Pengukuran gelombang otak dengan menggunakan mobile electroencepalography
(EEG) dilakukan untuk melihat penurunan dan peningkatan pola gelombang alpha,
theta, dan beta pada masing masing tingkat kemampuan kognitif, dan didapatkan
adanya konsistensi pada penurunan gelombang theta dan beta serta peningkatan
alpha sesuai dengan tingkat kemampuan kognitif per kelompok, namun pada
kemampuan persepsi menunjukkan jarak peningkatan dan penurusan yang lebih
tajam dibandingkan aspek kognitif yang lain.

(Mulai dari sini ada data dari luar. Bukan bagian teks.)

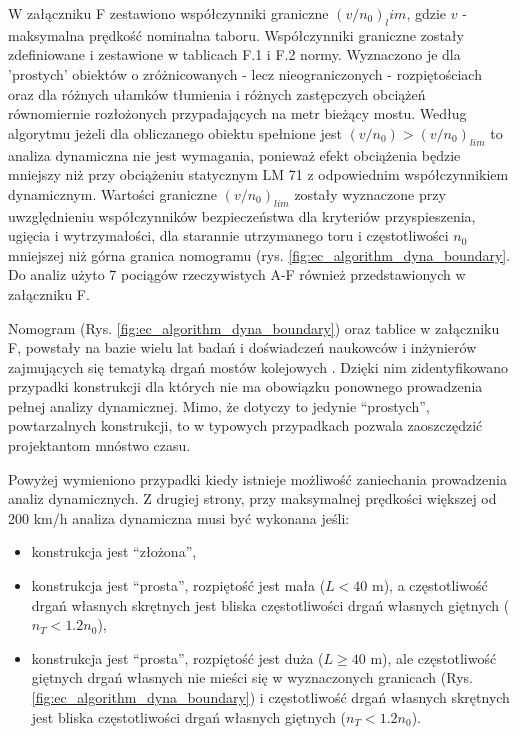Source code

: W załączniku F zestawiono współczynniki graniczne $(v/n_0)_lim$, gdzie $v$ - maksymalna prędkość nominalna taboru. Współczynniki graniczne zostały zdefiniowane i zestawione w tablicach F.1 i F.2 normy. Wyznaczono je dla 'prostych' obiektów o zróżnicowanych - lecz nieograniczonych - rozpiętościach oraz dla różnych ułamków tłumienia i różnych zastępczych obciążeń równomiernie rozłożonych przypadających na metr bieżący mostu. Według algorytmu jeżeli dla obliczanego obiektu spełnione jest $(v/n_0)>(v/n_0)_{lim}$ to analiza dynamiczna nie jest wymagania, ponieważ efekt obciążenia będzie mniejszy niż przy obciążeniu statycznym LM 71 z odpowiednim współczynnikiem dynamicznym. Wartości graniczne $(v/n_0)_{lim}$ zostały wyznaczone przy uwzględnieniu współczynników bezpieczeństwa dla kryteriów przyspieszenia, ugięcia i wytrzymałości, dla starannie utrzymanego toru i częstotliwości $n_0$ mniejszej niż górna granica nomogramu (rys. \ref{fig:ec_algorithm_dyna_boundary}. Do analiz użyto 7 pociągów rzeczywistych A-F również przedstawionych w załączniku F. 

Nomogram (Rys. \ref{fig:ec_algorithm_dyna_boundary}) oraz tablice w załączniku F, powstały na bazie wielu lat badań i doświadczeń naukowców i inżynierów zajmujących się tematyką drgań mostów kolejowych \parencite{UnionInternationaleDesCheminsDeFer2009,ERRI1998}. Dzięki nim zidentyfikowano przypadki konstrukcji dla których nie ma obowiązku ponownego prowadzenia pełnej analizy dynamicznej. Mimo, że dotyczy to jedynie \enquote{prostych}, powtarzalnych konstrukcji, to w typowych przypadkach pozwala zaoszczędzić projektantom mnóstwo czasu. 


Powyżej wymieniono przypadki kiedy istnieje możliwość zaniechania prowadzenia analiz dynamicznych. Z drugiej strony, przy maksymalnej prędkości większej od 200 km/h analiza dynamiczna musi być wykonana jeśli:
\begin{itemize}
	\item konstrukcja jest \enquote{złożona},
	\item konstrukcja jest \enquote{prosta}, rozpiętość jest mała ($L < 40$ m), a częstotliwość drgań własnych skrętnych jest bliska częstotliwości drgań własnych giętnych ($n_T<1.2n_0$),
	\item konstrukcja jest \enquote{prosta}, rozpiętość jest duża ($L \ge 40$ m), ale częstotliwość giętnych drgań własnych nie mieści się w wyznaczonych granicach (Rys. \ref{fig:ec_algorithm_dyna_boundary}) i częstotliwość drgań własnych skrętnych jest bliska częstotliwości drgań własnych giętnych ($n_T<1.2n_0$).
\end{itemize}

Tahap kedua dilakukan perancangan alat bantu pada pekerjaan senior di depan layar
kendali terkait dengan peningkatan kemampuan persepsi untuk membantu
meningkatkan performansi kerja. Simulasi panel ruang kendali yang dibuat adalah
proses elektrolisa air untuk hydrogen generator yang nantinya digunakan sebagai
bahan bakar untuk industri pembuatan semen. Rancangan dibuat berdasarkan hasil
identifikasi kebutuhan dan penentuan karakteristik teknis yang didasarkan pada
CTA yang sudah diidentifikasi sebelumnya. Rancangan alat bantu menggunakan
teknologi augmented reality (AR) untuk membantu menjelaskan proses yang ada
pada panel simulasi. Berdasarkan hasil evaluasi dengan system usability scale
(SUS) didapatkan nilai 78 yang berarti rancangan mampu pakai sehingga bisa diuji
cobakan penerapannya.
Uji coba rancangan dilakukan dalam sebuah eksperimen yang melibatkan enam
belas partisipan yang sesuai dengan karakteristik pekerja senior di ruang kendali.
Kriteria peningkatan kemampuan kognitif yang diukur pada eksperimen ini,
meliputi keberhasilan pemahaman proses yang terkait dengan aspek persepsi dalam
simulasi, waktu reaksi dalam merespon kondisi darurat, dan jumlah produksi yang
bisa dihasilkan. Pada semua kriteria tersebut didapatkan bahwa rata-rata
performansi dengan menggunakan AR signifikan lebih tinggi daripada tanpa AR
yaitu untuk pemahaman proses lebih tinggi 5,2% (P value = 0,016); waktu respon
terhadap kondisi darurat dengan AR lebih cepat 11,2% (P value = 0,013), dan
jumlah produksi lebih tinggi 11,8% (P value = 0,012).
Pada eksperimen juga diukur beban kerja mental dengan menggunakan NASA TLX
dan EEG, didapatkan bahwa ada kenaikan beban kerja mental saat menggunakan
AR, namun tidak berbeda signifikan dengan beban kerja mental tanpa AR.
iii
Penelitian ini menunjukkan bahwa penggunaan AR sebagai alat bantu kerja dapat
meningkatkan kemampuan kognitif pengguna. Hal ini berimplikasi pada
peningkatan efisiensi dan produktivitas kerja di ruang kendali. Teknologi AR dapat
membantu pekerja memahami informasi kompleks lebih cepat dan akurat.